╭─ Input material
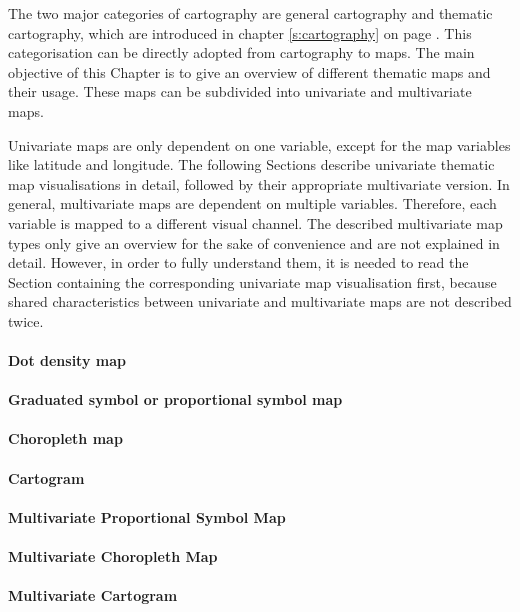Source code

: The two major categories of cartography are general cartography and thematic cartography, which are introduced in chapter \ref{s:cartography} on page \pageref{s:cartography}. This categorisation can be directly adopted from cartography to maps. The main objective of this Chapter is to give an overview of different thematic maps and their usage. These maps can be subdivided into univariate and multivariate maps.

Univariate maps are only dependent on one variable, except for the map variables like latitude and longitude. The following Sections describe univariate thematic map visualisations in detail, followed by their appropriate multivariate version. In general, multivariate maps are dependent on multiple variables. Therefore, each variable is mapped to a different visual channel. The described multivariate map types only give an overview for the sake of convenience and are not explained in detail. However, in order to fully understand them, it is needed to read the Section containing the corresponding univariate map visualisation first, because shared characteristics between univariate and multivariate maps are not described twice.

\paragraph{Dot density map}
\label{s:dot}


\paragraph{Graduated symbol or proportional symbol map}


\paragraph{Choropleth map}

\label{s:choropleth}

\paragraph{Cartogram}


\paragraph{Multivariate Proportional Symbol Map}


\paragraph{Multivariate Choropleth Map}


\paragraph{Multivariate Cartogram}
╰─
> _Assignment_
No pictures should appear in the copy, which holds exactly the lines from the first line of the data through the line with "and multivariate maps." and nothing else.

> _Reply to the exercise_
Source code

: The two major categories of cartography are general cartography and thematic cartography, which are introduced in chapter \ref{s:cartography} on page \pageref{s:cartography}. This categorisation can be directly adopted from cartography to maps. The main objective of this Chapter is to give an overview of different thematic maps and their usage. These maps can be subdivided into univariate and multivariate maps.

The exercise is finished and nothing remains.